### Task statement:
If a line includes "value", copy it out of the entries.

Stored data entries
※ ※ ※

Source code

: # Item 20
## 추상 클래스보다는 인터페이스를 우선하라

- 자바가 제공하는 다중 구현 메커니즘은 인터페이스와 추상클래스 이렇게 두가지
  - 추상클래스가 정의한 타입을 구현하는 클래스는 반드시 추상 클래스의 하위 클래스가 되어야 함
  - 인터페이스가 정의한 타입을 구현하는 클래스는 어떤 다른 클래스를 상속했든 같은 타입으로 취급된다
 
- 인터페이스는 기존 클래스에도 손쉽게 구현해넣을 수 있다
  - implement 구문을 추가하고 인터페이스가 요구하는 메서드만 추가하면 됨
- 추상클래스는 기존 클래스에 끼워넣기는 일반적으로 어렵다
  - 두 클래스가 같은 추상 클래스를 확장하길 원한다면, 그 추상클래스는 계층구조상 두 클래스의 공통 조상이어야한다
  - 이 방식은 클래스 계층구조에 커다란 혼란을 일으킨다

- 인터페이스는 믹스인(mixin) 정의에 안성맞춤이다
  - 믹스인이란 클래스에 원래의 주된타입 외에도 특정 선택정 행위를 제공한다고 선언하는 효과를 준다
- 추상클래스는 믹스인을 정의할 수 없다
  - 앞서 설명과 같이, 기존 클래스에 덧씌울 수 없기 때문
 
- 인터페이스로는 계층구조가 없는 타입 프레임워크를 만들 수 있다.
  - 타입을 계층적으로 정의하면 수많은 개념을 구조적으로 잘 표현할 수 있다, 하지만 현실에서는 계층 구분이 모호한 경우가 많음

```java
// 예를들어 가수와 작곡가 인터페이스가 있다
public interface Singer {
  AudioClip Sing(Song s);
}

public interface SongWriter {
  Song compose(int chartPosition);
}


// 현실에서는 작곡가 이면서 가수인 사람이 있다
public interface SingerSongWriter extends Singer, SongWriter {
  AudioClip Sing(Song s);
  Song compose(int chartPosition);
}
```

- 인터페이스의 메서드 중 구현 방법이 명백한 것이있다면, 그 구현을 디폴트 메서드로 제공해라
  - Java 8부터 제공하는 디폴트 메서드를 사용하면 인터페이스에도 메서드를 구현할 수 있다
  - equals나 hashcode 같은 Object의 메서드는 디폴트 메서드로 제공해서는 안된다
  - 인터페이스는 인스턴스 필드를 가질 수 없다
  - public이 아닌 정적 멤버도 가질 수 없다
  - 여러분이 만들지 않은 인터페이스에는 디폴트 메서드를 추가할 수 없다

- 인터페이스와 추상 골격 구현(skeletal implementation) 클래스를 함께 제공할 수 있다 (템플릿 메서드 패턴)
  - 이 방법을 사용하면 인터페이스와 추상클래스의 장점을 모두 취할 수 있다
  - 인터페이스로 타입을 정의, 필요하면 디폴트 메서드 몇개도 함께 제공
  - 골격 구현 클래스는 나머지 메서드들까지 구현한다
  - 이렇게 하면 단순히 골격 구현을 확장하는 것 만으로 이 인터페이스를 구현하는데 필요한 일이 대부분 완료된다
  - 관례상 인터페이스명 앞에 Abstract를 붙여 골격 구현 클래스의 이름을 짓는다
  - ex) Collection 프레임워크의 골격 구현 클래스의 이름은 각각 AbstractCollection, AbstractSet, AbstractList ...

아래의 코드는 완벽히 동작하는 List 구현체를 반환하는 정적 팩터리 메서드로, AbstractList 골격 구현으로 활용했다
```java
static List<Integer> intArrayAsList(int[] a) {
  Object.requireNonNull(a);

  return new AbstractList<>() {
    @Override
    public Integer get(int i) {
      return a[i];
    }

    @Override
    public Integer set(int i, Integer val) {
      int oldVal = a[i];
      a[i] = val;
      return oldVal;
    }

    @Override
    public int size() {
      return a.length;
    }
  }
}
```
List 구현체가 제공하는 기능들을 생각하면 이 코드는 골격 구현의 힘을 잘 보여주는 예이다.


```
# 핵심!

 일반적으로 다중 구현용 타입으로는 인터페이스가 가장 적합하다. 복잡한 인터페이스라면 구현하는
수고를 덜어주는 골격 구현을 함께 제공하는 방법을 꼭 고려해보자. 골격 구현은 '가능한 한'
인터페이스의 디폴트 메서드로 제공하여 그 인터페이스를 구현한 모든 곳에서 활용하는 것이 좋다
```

※ ※ ※

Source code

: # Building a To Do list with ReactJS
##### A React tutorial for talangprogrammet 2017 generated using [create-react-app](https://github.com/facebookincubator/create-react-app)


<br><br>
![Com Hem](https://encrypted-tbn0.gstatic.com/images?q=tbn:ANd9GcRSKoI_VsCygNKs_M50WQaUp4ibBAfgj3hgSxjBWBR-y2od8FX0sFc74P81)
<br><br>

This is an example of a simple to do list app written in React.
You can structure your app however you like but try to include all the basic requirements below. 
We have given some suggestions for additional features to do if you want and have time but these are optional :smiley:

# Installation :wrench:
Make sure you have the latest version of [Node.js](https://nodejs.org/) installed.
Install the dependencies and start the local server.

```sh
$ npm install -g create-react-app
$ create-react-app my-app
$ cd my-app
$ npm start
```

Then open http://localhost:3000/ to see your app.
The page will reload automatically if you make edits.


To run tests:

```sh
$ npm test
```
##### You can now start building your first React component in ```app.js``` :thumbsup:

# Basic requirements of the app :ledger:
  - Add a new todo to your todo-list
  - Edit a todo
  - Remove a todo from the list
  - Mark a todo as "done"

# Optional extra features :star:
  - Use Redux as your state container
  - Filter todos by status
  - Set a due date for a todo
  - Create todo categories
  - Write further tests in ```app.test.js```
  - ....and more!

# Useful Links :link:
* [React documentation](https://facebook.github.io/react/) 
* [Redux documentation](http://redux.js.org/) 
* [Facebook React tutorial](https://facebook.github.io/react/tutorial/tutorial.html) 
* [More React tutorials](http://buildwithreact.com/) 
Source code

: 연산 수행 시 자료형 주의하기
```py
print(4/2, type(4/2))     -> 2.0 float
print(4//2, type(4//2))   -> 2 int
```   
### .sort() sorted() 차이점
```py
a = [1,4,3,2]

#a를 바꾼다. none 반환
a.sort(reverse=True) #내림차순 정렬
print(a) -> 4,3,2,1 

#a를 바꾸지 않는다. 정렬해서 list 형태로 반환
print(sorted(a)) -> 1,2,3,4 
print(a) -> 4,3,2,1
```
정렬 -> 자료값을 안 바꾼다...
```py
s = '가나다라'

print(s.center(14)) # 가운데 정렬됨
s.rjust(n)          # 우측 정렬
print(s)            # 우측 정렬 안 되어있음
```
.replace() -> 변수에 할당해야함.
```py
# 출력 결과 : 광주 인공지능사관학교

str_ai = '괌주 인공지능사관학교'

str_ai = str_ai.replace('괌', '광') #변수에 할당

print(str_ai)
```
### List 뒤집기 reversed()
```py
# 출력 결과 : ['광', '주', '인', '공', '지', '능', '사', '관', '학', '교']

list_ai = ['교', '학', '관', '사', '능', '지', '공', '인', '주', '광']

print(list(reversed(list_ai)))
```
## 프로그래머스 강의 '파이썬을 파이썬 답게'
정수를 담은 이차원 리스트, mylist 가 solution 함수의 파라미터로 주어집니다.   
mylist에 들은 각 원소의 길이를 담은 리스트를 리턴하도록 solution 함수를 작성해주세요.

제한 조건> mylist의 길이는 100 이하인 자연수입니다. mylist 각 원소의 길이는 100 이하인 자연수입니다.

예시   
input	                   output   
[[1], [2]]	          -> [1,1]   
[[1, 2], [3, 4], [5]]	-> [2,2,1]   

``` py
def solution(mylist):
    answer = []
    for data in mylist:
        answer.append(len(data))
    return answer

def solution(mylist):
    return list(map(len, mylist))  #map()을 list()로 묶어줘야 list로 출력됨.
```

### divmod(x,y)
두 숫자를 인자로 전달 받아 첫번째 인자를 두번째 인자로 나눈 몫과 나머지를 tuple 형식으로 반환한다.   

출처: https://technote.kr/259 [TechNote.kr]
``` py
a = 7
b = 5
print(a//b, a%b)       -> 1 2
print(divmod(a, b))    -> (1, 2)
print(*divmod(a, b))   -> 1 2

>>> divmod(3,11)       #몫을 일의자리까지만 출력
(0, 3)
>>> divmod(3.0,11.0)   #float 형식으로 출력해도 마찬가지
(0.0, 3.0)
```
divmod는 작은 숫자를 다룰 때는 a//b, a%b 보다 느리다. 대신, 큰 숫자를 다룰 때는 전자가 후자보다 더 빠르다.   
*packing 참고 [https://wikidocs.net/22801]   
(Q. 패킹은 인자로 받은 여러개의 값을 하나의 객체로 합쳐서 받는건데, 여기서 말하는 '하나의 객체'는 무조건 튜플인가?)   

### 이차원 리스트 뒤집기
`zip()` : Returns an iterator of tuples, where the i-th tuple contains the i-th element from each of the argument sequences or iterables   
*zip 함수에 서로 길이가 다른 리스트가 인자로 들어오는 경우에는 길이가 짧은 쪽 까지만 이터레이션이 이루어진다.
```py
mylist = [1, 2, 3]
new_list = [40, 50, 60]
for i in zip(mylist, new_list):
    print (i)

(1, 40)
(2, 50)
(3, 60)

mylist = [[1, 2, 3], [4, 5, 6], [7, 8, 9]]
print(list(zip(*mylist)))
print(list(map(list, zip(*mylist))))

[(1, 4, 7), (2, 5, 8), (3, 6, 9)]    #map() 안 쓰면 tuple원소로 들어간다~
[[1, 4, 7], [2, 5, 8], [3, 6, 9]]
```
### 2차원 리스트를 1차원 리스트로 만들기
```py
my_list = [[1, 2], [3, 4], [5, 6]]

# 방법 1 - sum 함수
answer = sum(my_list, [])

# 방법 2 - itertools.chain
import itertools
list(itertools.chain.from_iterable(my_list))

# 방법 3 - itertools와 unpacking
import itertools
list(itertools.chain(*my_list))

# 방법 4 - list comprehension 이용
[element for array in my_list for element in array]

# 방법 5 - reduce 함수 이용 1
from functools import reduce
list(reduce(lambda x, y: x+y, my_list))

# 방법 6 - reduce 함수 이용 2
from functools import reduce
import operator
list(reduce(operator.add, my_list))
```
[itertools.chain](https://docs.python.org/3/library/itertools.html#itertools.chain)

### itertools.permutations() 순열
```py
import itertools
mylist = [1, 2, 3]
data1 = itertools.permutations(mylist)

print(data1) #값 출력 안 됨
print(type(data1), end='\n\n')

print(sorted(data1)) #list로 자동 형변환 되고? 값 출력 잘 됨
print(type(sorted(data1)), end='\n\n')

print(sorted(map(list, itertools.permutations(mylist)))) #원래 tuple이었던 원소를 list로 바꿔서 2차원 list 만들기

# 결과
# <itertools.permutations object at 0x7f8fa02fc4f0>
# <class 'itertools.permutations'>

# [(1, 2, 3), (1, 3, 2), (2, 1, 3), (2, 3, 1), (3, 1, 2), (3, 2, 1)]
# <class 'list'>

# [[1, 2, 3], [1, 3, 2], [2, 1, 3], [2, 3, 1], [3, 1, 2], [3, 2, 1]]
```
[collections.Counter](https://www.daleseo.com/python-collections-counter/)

※ ※ ※

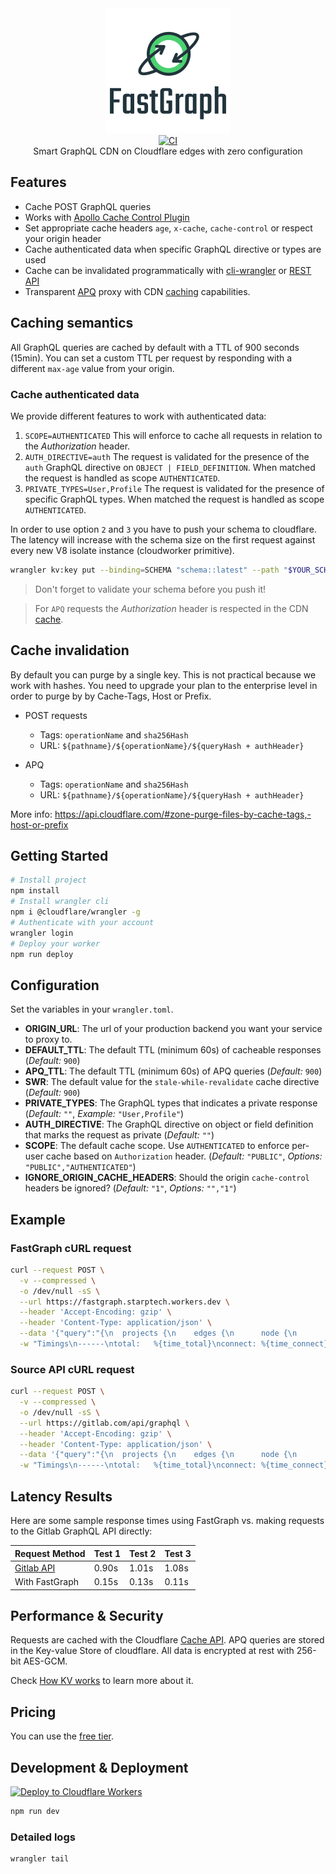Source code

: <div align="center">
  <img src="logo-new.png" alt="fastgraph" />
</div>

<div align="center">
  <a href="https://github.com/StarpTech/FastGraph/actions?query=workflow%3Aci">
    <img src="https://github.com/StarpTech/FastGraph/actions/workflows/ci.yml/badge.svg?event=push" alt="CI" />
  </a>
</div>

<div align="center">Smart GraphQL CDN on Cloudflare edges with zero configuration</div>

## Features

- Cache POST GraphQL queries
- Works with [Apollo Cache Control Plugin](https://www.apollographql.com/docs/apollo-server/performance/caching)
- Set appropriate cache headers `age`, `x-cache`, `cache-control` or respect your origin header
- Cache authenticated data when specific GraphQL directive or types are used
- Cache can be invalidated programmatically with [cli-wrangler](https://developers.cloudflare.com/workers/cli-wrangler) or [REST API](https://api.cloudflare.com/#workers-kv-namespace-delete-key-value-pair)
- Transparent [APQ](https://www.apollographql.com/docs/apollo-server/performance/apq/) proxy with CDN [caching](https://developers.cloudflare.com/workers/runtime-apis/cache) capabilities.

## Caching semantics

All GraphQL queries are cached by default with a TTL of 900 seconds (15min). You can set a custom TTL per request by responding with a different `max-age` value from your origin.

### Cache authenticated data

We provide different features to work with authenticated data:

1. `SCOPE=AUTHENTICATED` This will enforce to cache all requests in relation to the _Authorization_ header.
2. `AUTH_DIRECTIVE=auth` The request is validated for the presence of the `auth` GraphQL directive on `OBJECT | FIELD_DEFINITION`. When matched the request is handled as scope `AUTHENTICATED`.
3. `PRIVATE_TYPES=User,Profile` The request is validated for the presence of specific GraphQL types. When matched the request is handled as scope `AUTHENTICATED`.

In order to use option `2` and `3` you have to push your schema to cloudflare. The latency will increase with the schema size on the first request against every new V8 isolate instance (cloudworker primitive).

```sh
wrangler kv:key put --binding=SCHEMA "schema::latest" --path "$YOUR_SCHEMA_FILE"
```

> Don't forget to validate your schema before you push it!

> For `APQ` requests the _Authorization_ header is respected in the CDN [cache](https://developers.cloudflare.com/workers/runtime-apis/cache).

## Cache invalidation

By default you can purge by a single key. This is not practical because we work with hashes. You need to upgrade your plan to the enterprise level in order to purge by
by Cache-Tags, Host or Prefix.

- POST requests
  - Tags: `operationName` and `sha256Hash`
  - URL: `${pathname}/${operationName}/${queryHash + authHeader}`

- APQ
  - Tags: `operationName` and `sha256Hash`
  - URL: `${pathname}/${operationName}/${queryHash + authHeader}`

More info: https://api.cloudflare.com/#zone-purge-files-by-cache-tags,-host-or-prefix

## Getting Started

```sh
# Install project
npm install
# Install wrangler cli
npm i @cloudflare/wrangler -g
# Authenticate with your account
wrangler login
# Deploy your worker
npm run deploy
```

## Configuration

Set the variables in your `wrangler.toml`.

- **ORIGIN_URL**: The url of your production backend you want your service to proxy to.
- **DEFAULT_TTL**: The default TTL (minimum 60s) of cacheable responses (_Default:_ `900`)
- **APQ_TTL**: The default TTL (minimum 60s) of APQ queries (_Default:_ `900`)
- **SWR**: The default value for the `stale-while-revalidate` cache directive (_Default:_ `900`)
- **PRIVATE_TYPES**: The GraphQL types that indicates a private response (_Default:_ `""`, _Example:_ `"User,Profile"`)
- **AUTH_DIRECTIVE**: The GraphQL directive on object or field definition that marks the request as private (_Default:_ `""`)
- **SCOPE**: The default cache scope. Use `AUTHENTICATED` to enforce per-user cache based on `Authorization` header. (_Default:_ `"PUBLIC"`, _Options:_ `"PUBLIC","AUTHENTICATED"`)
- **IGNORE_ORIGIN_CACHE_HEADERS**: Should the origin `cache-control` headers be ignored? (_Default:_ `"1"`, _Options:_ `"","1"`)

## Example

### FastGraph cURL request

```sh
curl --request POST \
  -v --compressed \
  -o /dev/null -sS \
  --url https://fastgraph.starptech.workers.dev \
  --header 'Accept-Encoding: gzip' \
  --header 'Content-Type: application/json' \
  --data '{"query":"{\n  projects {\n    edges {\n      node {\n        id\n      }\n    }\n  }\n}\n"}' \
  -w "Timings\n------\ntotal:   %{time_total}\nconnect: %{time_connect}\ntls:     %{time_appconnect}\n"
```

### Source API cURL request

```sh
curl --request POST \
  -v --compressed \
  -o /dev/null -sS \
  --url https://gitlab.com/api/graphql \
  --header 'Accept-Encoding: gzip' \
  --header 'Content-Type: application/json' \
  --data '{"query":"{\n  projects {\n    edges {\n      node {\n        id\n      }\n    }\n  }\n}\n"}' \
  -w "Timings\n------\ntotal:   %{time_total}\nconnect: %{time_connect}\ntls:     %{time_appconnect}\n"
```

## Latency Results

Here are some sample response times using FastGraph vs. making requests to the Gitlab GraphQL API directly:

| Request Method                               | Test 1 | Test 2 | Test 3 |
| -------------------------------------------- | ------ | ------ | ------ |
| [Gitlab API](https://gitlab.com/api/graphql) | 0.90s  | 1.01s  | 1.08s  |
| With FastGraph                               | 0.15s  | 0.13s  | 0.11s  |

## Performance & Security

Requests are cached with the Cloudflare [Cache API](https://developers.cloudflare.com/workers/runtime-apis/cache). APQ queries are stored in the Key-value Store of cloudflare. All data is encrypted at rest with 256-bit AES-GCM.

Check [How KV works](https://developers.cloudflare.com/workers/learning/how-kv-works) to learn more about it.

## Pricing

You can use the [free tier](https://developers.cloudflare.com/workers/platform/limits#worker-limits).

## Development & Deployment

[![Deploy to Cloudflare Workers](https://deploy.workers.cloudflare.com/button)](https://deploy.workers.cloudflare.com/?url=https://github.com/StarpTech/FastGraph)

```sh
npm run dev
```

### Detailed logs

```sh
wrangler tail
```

※ ※ ※

### Your solution:
- Cache can be invalidated programmatically with [cli-wrangler](https://developers.cloudflare.com/workers/cli-wrangler) or [REST API](https://api.cloudflare.com/#workers-kv-namespace-delete-key-value-pair)
All GraphQL queries are cached by default with a TTL of 900 seconds (15min). You can set a custom TTL per request by responding with a different `max-age` value from your origin.
- **SWR**: The default value for the `stale-while-revalidate` cache directive (_Default:_ `900`)
Requests are cached with the Cloudflare [Cache API](https://developers.cloudflare.com/workers/runtime-apis/cache). APQ queries are stored in the Key-value Store of cloudflare. All data is encrypted at rest with 256-bit AES-GCM.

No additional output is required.